The task:
Run through the data and copy out every line that mentions the word "atanamaz".

Rendered images with source text:
*** Begin section ***
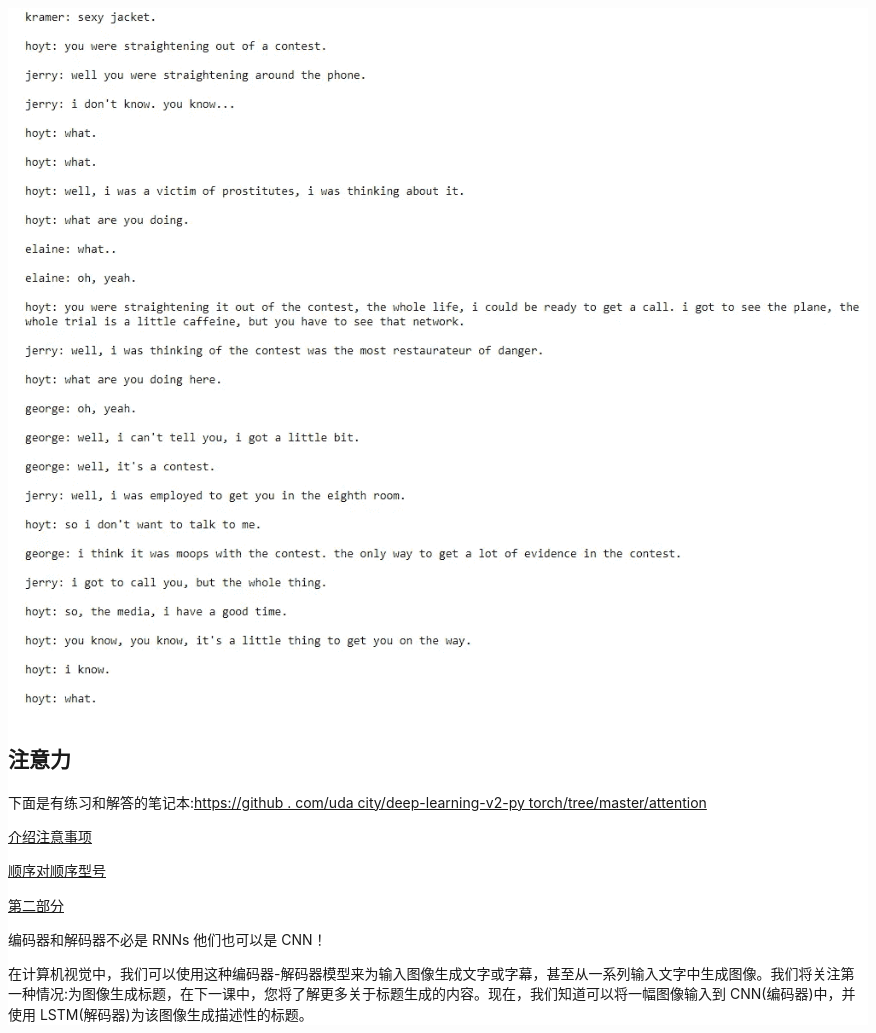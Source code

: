 ![](img/b95ef43c41c39794463d65af969229d8.png)

## 注意力

下面是有练习和解答的笔记本:[https://github . com/uda city/deep-learning-v2-py torch/tree/master/attention](https://github.com/udacity/deep-learning-v2-pytorch/tree/master/attention)

[介绍注意事项](https://www.youtube.com/watch?v=NCn97L5WbCY)

[顺序对顺序型号](https://www.youtube.com/watch?v=tDJBDwriJYQ)

[第二部分](https://www.youtube.com/watch?v=dkHdEAJnV_w)

编码器和解码器不必是 RNNs 他们也可以是 CNN！

在计算机视觉中，我们可以使用这种编码器-解码器模型来为输入图像生成文字或字幕，甚至从一系列输入文字中生成图像。我们将关注第一种情况:为图像生成标题，在下一课中，您将了解更多关于标题生成的内容。现在，我们知道可以将一幅图像输入到 CNN(编码器)中，并使用 LSTM(解码器)为该图像生成描述性的标题。
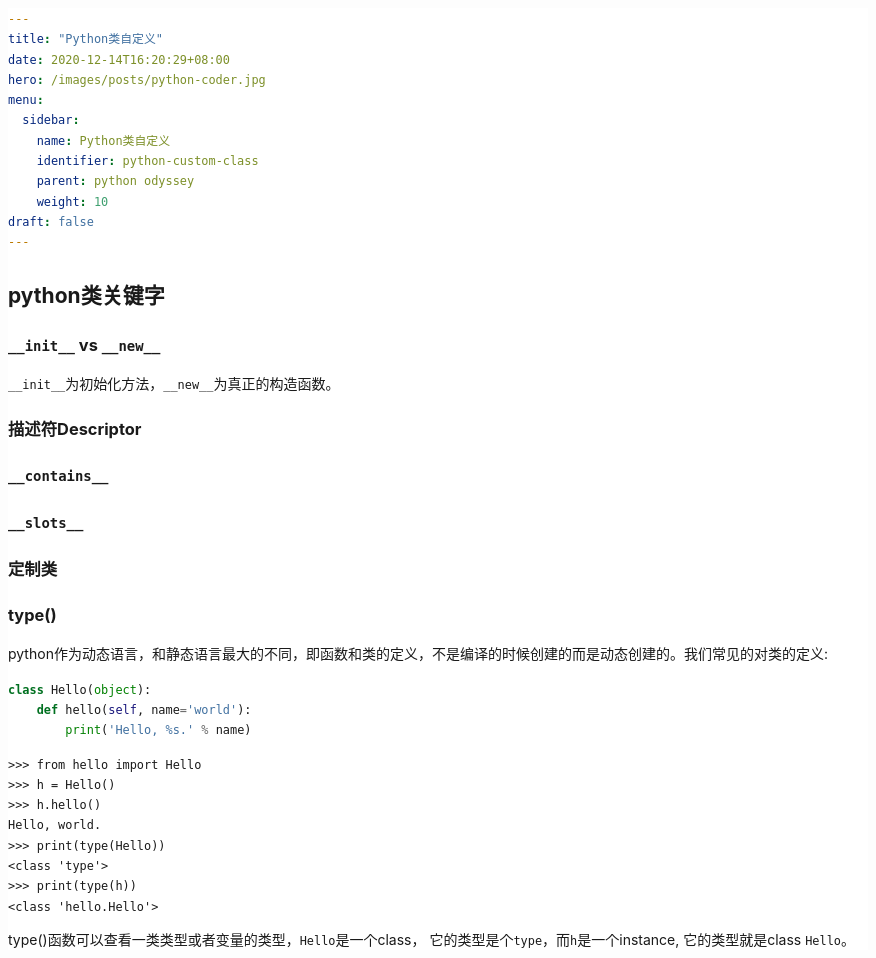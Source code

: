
 ```yaml
---
title: "Python类自定义"
date: 2020-12-14T16:20:29+08:00
hero: /images/posts/python-coder.jpg
menu:
  sidebar:
    name: Python类自定义
    identifier: python-custom-class
    parent: python odyssey
    weight: 10
draft: false
---
```


## python类关键字

### `__init__` vs `__new__`

`__init__`为初始化方法，`__new__`为真正的构造函数。

### 描述符Descriptor

### `__contains__`

### `__slots__`

### 定制类

### type()

  python作为动态语言，和静态语言最大的不同，即函数和类的定义，不是编译的时候创建的而是动态创建的。我们常见的对类的定义:

```python
class Hello(object):
    def hello(self, name='world'):
        print('Hello, %s.' % name)
```

```
>>> from hello import Hello
>>> h = Hello()
>>> h.hello()
Hello, world.
>>> print(type(Hello))
<class 'type'>
>>> print(type(h))
<class 'hello.Hello'>
```

  type()函数可以查看一类类型或者变量的类型，`Hello`是一个class， 它的类型是个`type`，而`h`是一个instance, 它的类型就是class `Hello`。
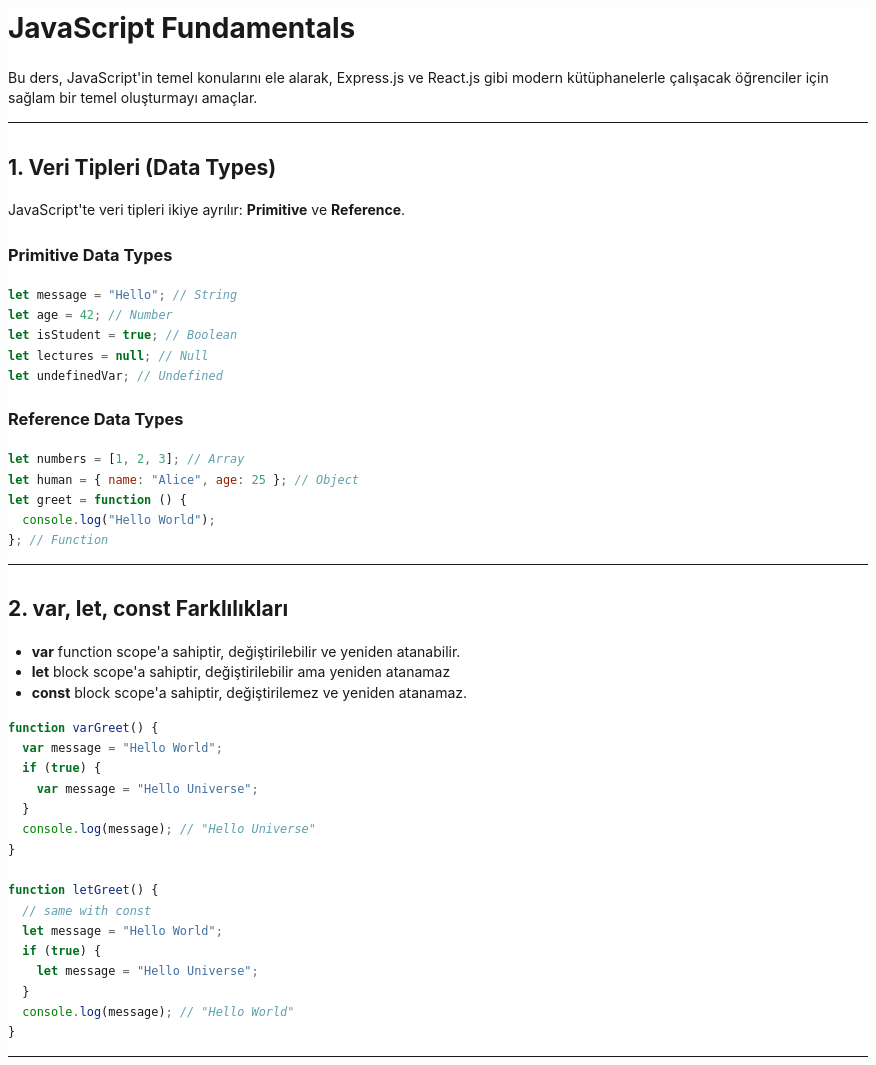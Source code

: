 # JavaScript Fundamentals

Bu ders, JavaScript'in temel konularını ele alarak, Express.js ve React.js gibi modern kütüphanelerle çalışacak öğrenciler için sağlam bir temel oluşturmayı amaçlar.

---

## 1. Veri Tipleri (Data Types)

JavaScript'te veri tipleri ikiye ayrılır: **Primitive** ve **Reference**.

### Primitive Data Types

```js
let message = "Hello"; // String
let age = 42; // Number
let isStudent = true; // Boolean
let lectures = null; // Null
let undefinedVar; // Undefined
```

### Reference Data Types

```js
let numbers = [1, 2, 3]; // Array
let human = { name: "Alice", age: 25 }; // Object
let greet = function () {
  console.log("Hello World");
}; // Function
```

---

## 2. var, let, const Farklılıkları

- **var** function scope'a sahiptir, değiştirilebilir ve yeniden atanabilir.
- **let** block scope'a sahiptir, değiştirilebilir ama yeniden atanamaz
- **const** block scope'a sahiptir, değiştirilemez ve yeniden atanamaz.

```js
function varGreet() {
  var message = "Hello World";
  if (true) {
    var message = "Hello Universe";
  }
  console.log(message); // "Hello Universe"
}

function letGreet() {
  // same with const
  let message = "Hello World";
  if (true) {
    let message = "Hello Universe";
  }
  console.log(message); // "Hello World"
}
```

---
*** End section ***
Solution for this problem:
- **let** block scope'a sahiptir, değiştirilebilir ama yeniden atanamaz
- **const** block scope'a sahiptir, değiştirilemez ve yeniden atanamaz.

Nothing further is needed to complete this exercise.